## PROVIDED RECORDS
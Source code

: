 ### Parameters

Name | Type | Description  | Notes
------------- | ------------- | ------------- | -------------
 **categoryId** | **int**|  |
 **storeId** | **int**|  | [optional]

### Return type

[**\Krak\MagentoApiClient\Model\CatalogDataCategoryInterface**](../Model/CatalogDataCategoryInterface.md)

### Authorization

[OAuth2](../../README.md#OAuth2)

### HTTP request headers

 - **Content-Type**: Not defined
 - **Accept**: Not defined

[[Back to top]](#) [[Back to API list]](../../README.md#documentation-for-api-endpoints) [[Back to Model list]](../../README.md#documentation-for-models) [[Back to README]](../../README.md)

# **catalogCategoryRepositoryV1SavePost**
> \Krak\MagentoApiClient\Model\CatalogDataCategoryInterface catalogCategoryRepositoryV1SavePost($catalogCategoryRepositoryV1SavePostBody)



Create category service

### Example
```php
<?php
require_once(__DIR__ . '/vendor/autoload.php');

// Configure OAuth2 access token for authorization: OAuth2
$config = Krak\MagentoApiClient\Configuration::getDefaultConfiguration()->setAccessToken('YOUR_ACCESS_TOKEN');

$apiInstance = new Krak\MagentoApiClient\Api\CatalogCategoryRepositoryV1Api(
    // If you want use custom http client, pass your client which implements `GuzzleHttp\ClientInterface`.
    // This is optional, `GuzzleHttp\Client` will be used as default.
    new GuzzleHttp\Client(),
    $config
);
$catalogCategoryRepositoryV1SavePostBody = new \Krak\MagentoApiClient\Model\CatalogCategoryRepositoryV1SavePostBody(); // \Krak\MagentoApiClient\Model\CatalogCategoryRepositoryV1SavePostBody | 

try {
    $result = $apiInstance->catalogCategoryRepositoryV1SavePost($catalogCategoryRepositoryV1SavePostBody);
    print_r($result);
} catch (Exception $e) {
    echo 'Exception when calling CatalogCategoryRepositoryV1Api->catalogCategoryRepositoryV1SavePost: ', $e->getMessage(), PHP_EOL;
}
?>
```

## TRY IT
Tell how many lines in the data hold the string "CatalogDataCategoryInterface", giving the number by itself.

## EXERCISE RESPONSE
2